# Problem description:
Return, from the listing below, each line where the word "character" appears.

# Supplied material:
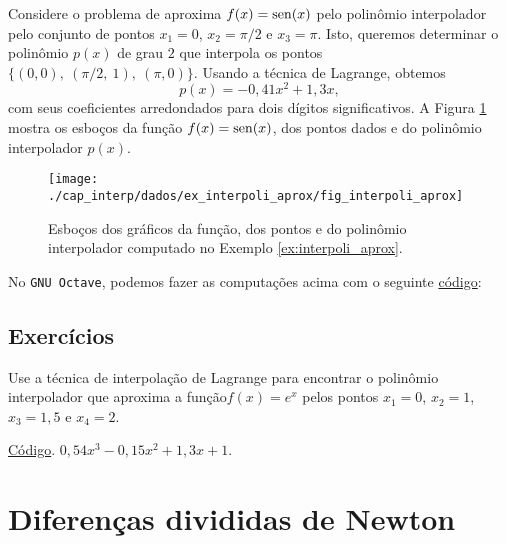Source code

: \begin{ex}\label{ex:interpoli_aprox}
  Considere o problema de aproxima $f(x) = \operatorname{sen}(x)$ pelo polinômio interpolador pelo conjunto de pontos $x_1=0$, $x_2=\pi/2$ e $x_3=\pi$. Isto, queremos determinar o polinômio $p(x)$ de grau $2$ que interpola os pontos $\{(0,0),~(\pi/2,~1),~(\pi,0)\}$. Usando a técnica de Lagrange, obtemos
  \begin{equation}
    p(x) = -0,41x^2 + 1,3x,
  \end{equation}
com seus coeficientes arredondados para dois dígitos significativos. A Figura \ref{fig:interpoli_aprox} mostra os esboços da função $f(x)=\operatorname{sen}(x)$, dos pontos dados e do polinômio interpolador $p(x)$.

\begin{figure}[h!]
  \centering
  \texttt{[image: ./cap\_interp/dados/ex\_interpoli\_aprox/fig\_interpoli\_aprox]}
  \caption{Esboços dos gráficos da função, dos pontos e do polinômio interpolador computado no Exemplo \ref{ex:interpoli_aprox}.}
  \label{fig:interpoli_aprox}
\end{figure}

\ifisoctave
No \verb+GNU Octave+, podemos fazer as computações acima com o seguinte \href{https://github.com/phkonzen/notas/blob/master/src/MatematicaNumerica/cap_interp/dados/ex_interpoli_aprox/ex_interpoli_aprox.m}{código}:

\fi
\end{ex}

\subsection*{Exercícios}

\begin{exer}
  Use a técnica de interpolação de Lagrange para encontrar o polinômio interpolador que aproxima a função$f(x)=e^{x}$ pelos pontos $x_1=0$, $x_2=1$, $x_3=1,5$ e $x_4=2$.
\end{exer}
\begin{resp}
\ifisoctave
\href{https://github.com/phkonzen/notas/blob/master/src/MatematicaNumerica/cap_interp/dados/exer_interpoli_aprox1/exer_interpoli_aprox1.m}{Código}.
\fi
$0,54x^3 - 0,15x^2 + 1,3x + 1$.
\end{resp}

\emconstrucao

\section{Diferenças divididas de Newton}\label{cap_interp_difdiv}

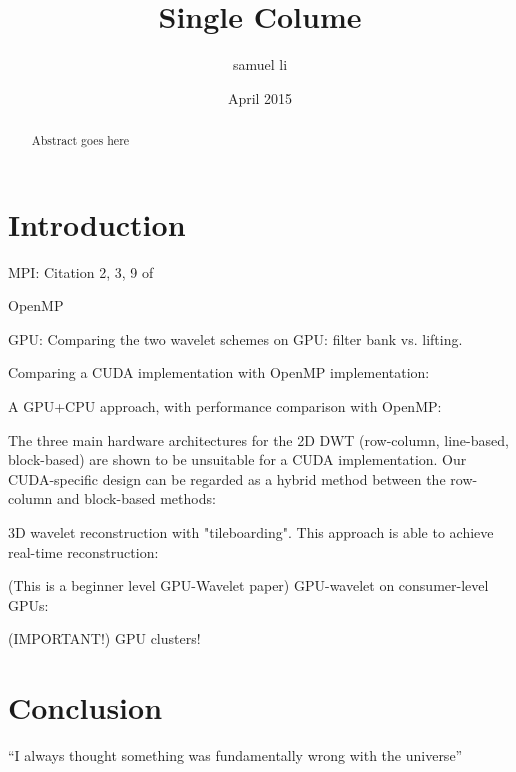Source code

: \documentclass{article}
\title{Single Colume}
\author{samuel li}
\date{April 2015}
\begin{document}
\maketitle

\begin{abstract}
Abstract goes here
\end{abstract}

\section{Introduction}
MPI:
Citation 2, 3, 9 of \cite{lucka2000parallel}
\cite{chadha2002scalable}

OpenMP
\cite{lucka2000parallel}


GPU:
Comparing the two wavelet schemes on GPU:
filter bank vs. lifting. \cite{tenllado2008parallel}

Comparing a CUDA implementation with OpenMP implementation:
\cite{franco2009parallel}

A GPU+CPU approach, with performance comparison with OpenMP:
\cite{franco2010parallel}

The three main hardware architectures for the 2D DWT (row-column, line-based, block-based) are shown to be unsuitable for a CUDA implementation. Our CUDA-specific design can be regarded as a hybrid method between the row-column and block-based methods:
\cite{van2011accelerating}

3D wavelet reconstruction with "tileboarding". This approach is able
to achieve real-time reconstruction:
\cite{garcia2005gpu}

(This is a beginner level GPU-Wavelet paper)
GPU-wavelet on consumer-level GPUs:
\cite{wong2007discrete}

(IMPORTANT!)
GPU clusters! \cite{strengert2005large}

\section{Conclusion}
``I always thought something was fundamentally wrong with the universe'' 
\cite{lucka2000parallel}



\end{document}
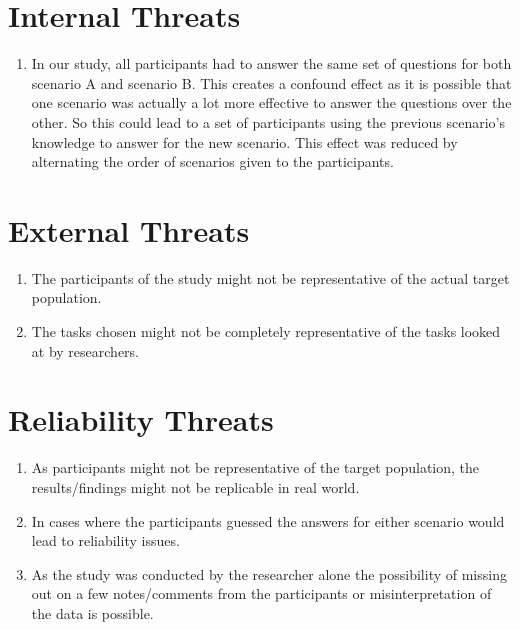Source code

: \documentclass[double,12pt]{beavtex}
\begin{document}
\section{Internal Threats}
\begin{enumerate} 
\item In our study, all participants had to answer the same set of questions for both scenario A and scenario B. This creates a confound effect as it is possible that one scenario was actually a lot more effective to answer the questions over the other. So this could lead to a set of participants using the previous scenario's knowledge to answer for the new scenario. This effect was reduced by alternating the order of scenarios given to the participants.
\end{enumerate}

\section{External Threats}
\begin{enumerate}
\item The participants of the study might not be representative of the actual target population.
\item The tasks chosen might not be completely representative of the tasks looked at by researchers.
\end{enumerate}

\section{Reliability Threats}
\begin{enumerate}
\item As participants might not be representative of the target population, the results/findings might not be replicable in real world.
\item In cases where the participants guessed the answers for either scenario would lead to reliability issues.
\item As the study was conducted by the researcher alone the possibility of missing out on a few notes/comments from the participants or misinterpretation of the data is possible.
\end{enumerate}
\end{document}
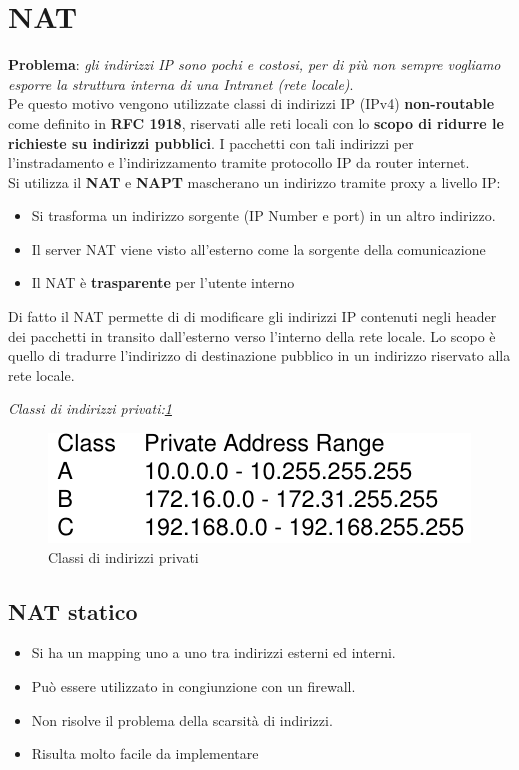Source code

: \documentclass[12pt]{article}
\begin{document}
	\section{NAT}
		\textbf{Problema}: \textit{gli indirizzi IP sono pochi e costosi, per di più non sempre vogliamo esporre la struttura interna di una Intranet (rete locale)}.\\
		Pe questo motivo vengono utilizzate classi di indirizzi IP (IPv4) \textbf{non-routable} come definito in \textbf{RFC 1918}, riservati alle reti locali con lo \textbf{scopo di ridurre le richieste su indirizzi pubblici}. I pacchetti con tali indirizzi per l'instradamento e l'indirizzamento tramite protocollo IP da router internet.\\
		Si utilizza il \textbf{NAT} e \textbf{NAPT} mascherano un indirizzo tramite proxy a livello IP:
		\begin{itemize}
			\item Si trasforma un indirizzo sorgente (IP Number e port) in un altro indirizzo.
			\item Il server NAT viene visto all'esterno come la sorgente della comunicazione
			\item Il NAT è \textbf{trasparente} per l'utente interno 
		\end{itemize}
		Di fatto il NAT permette di di modificare gli indirizzi IP contenuti negli header dei pacchetti in transito dall'esterno verso l'interno della rete locale. Lo scopo è quello di tradurre l'indirizzo di destinazione pubblico in un indirizzo riservato alla rete locale.
		
		\textit{Classi di indirizzi privati:\ref{fig:1}}
		\begin{figure}[h!]
			\centering
			\includegraphics[scale=0.40]{img/class.PNG}
			\caption{Classi di indirizzi privati\label{fig:1}}
		\end{figure}
		
		\subsection{NAT statico}
			\begin{itemize}
				\item Si ha un mapping uno a uno tra indirizzi esterni ed interni.
				\item Può essere utilizzato in congiunzione con un firewall.
				\item Non risolve il problema della scarsità di indirizzi.
				\item Risulta molto facile da implementare	
			\end{itemize}
		
\end{document}
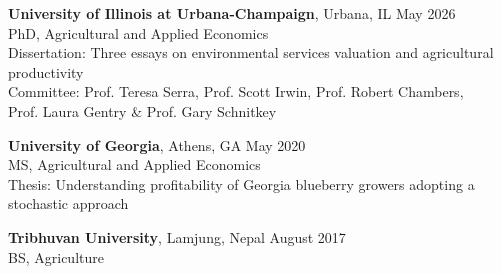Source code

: 
\textbf{University of Illinois at Urbana-Champaign}, Urbana, IL \hfill  May 2026\\
PhD, Agricultural and Applied Economics \\
Dissertation: Three essays on environmental services valuation and agricultural productivity\\
Committee: Prof. Teresa Serra, Prof. Scott Irwin, Prof. Robert Chambers, \\Prof. Laura Gentry \& Prof. Gary Schnitkey

\textbf{University of Georgia}, Athens, GA \hfill May 2020\\
MS, Agricultural and Applied Economics\\
Thesis: Understanding profitability of Georgia blueberry growers adopting a stochastic approach

\textbf{Tribhuvan University}, Lamjung, Nepal \hfill August 2017\\
BS, Agriculture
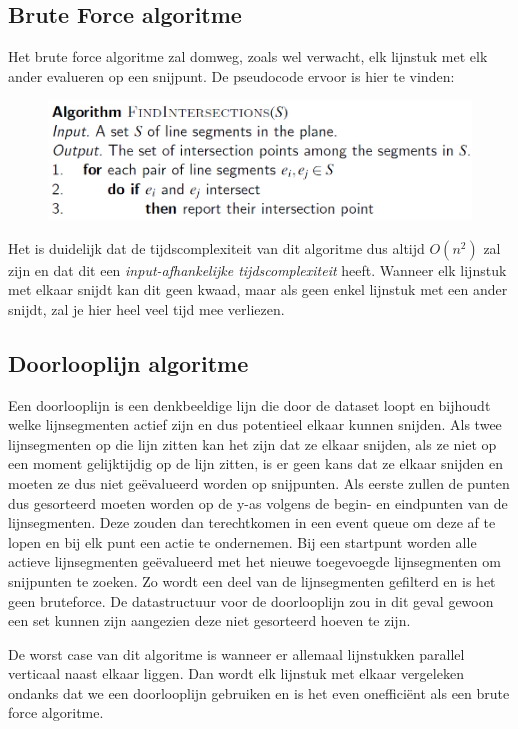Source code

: \documentclass[12pt,a4paper]{article}
\begin{document}
	\subsection{Brute Force algoritme}
	Het brute force algoritme zal domweg, zoals wel verwacht, elk lijnstuk met elk ander evalueren op een snijpunt. De pseudocode ervoor is hier te vinden:
	\begin{figure}[h]
		\centering
		\includegraphics[width=0.8\linewidth]{afbeeldingen/find-Intersections}
		\label{fig:find-intersections}
	\end{figure}
	Het is duidelijk dat de tijdscomplexiteit van dit algoritme dus altijd $O(n^2)$ zal zijn en dat dit een \textit{input-afhankelijke tijdscomplexiteit} heeft. Wanneer elk lijnstuk met elkaar snijdt kan dit geen kwaad, maar als geen enkel lijnstuk met een ander snijdt, zal je hier heel veel tijd mee verliezen. 
	
	
	\subsection{Doorlooplijn algoritme}
	Een doorlooplijn is een denkbeeldige lijn die door de dataset loopt en bijhoudt welke lijnsegmenten actief zijn en dus potentieel elkaar kunnen snijden. Als twee lijnsegmenten op die lijn zitten kan het zijn dat ze elkaar snijden, als ze niet op een moment gelijktijdig op de lijn zitten, is er geen kans dat ze elkaar snijden en moeten ze dus niet geëvalueerd worden op snijpunten. Als eerste zullen de punten dus gesorteerd moeten worden op de y-as volgens de begin- en eindpunten van de lijnsegmenten. Deze zouden dan terechtkomen in een event queue om deze af te lopen en bij elk punt een actie te ondernemen. Bij een startpunt worden alle actieve lijnsegmenten geëvalueerd met het nieuwe toegevoegde lijnsegmenten om snijpunten te zoeken. Zo wordt een deel van de lijnsegmenten gefilterd en is het geen bruteforce. De datastructuur voor de doorlooplijn zou in dit geval gewoon een set kunnen zijn aangezien deze niet gesorteerd hoeven te zijn. 
	
	De worst case van dit algoritme is wanneer er allemaal lijnstukken parallel verticaal naast elkaar liggen. Dan wordt elk lijnstuk met elkaar vergeleken ondanks dat we een doorlooplijn gebruiken en is het even onefficiënt als een brute force algoritme. 
		
\end{document}
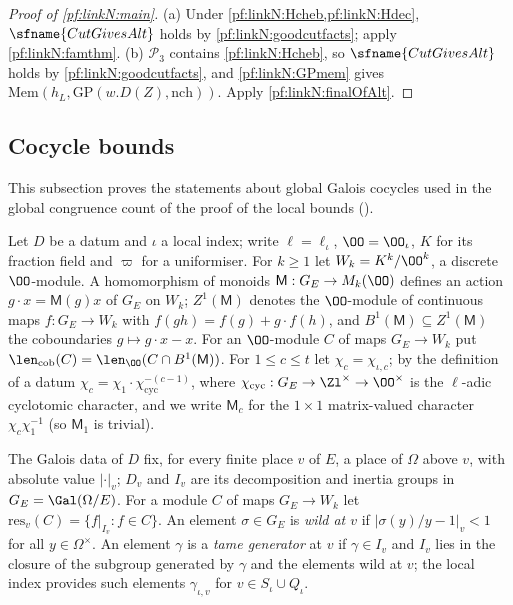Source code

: \begin{proof}[Proof of \cref{pf:linkN:main}]
(a) Under \cref{pf:linkN:Hcheb,pf:linkN:Hdec}, $\sfname{CutGivesAlt}$ holds by \cref{pf:linkN:goodcutfacts}; apply
\cref{pf:linkN:famthm}.
(b) $\mathcal P_3$ contains \cref{pf:linkN:Hcheb}, so $\sfname{CutGivesAlt}$ holds by \cref{pf:linkN:goodcutfacts}, and
\cref{pf:linkN:GPmem} gives $\mathrm{Mem}(h_L,\mathrm{GP}(w.D(Z),\mathrm{nch}))$. Apply \cref{pf:linkN:finalOfAlt}.
\end{proof}

\subsection{Cocycle bounds}\label{sec:pf:linkN:cocycles}

This subsection proves the statements about global Galois cocycles used in the global congruence count of the proof of the
local bounds ().

\begin{definition}[Notation]\label{pf:linkN:cocnot}
Let $D$ be a datum and $\iota$ a local index; write $\ell=\ell_\iota$, $\OO=\OO_\iota$, $K$ for its fraction field and $\varpi$ for a
uniformiser. For $k\ge1$ let $W_k=K^k/\OO^k$, a discrete $\OO$-module. A homomorphism of monoids $\mathsf M:G_E\to M_k(\OO)$ defines an
action $g\cdot x=\mathsf M(g)x$ of $G_E$ on $W_k$; $Z^1(\mathsf M)$ denotes the $\OO$-module of continuous maps $f:G_E\to W_k$ with
$f(gh)=f(g)+g\cdot f(h)$, and $B^1(\mathsf M)\subseteq Z^1(\mathsf M)$ the coboundaries $g\mapsto g\cdot x-x$. For an $\OO$-module $C$ of maps
$G_E\to W_k$ put $\len_{\mathrm{cob}}(C)=\len_\OO(C\cap B^1(\mathsf M))$. For $1\le c\le t$ let $\chi_c=\chi_{\iota,c}$; by the definition of a datum
$\chi_c=\chi_1\cdot\chi_{\mathrm{cyc}}^{-(c-1)}$, where $\chi_{\mathrm{cyc}}:G_E\to\Zl^\times\to\OO^\times$ is the $\ell$-adic cyclotomic character, and
we write $\mathsf M_c$ for the $1\times1$ matrix-valued character $\chi_c\chi_1^{-1}$ (so $\mathsf M_1$ is trivial).

The Galois data of $D$ fix, for every finite place $v$ of $E$, a place of $\Omega$ above $v$, with absolute value $|\cdot|_v$; $D_v$ and $I_v$ are
its decomposition and inertia groups in $G_E=\Gal(\Omega/E)$. For a module $C$ of maps $G_E\to W_k$ let $\mathrm{res}_v(C)=\{f|_{I_v}:f\in C\}$.
An element $\sigma\in G_E$ is \emph{wild at $v$} if $|\sigma(y)/y-1|_v<1$ for all $y\in\Omega^\times$. An element $\gamma$ is a \emph{tame generator}
at $v$ if $\gamma\in I_v$ and $I_v$ lies in the closure of the subgroup generated by $\gamma$ and the elements wild at $v$; the local index
provides such elements $\gamma_{\iota,v}$ for $v\in S_\iota\cup Q_\iota$.
\end{definition}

# Reply to the task:
$\chi_c=\chi_1\cdot\chi_{\mathrm{cyc}}^{-(c-1)}$, where $\chi_{\mathrm{cyc}}:G_E\to\Zl^\times\to\OO^\times$ is the $\ell$-adic cyclotomic character, and
we write $\mathsf M_c$ for the $1\times1$ matrix-valued character $\chi_c\chi_1^{-1}$ (so $\mathsf M_1$ is trivial).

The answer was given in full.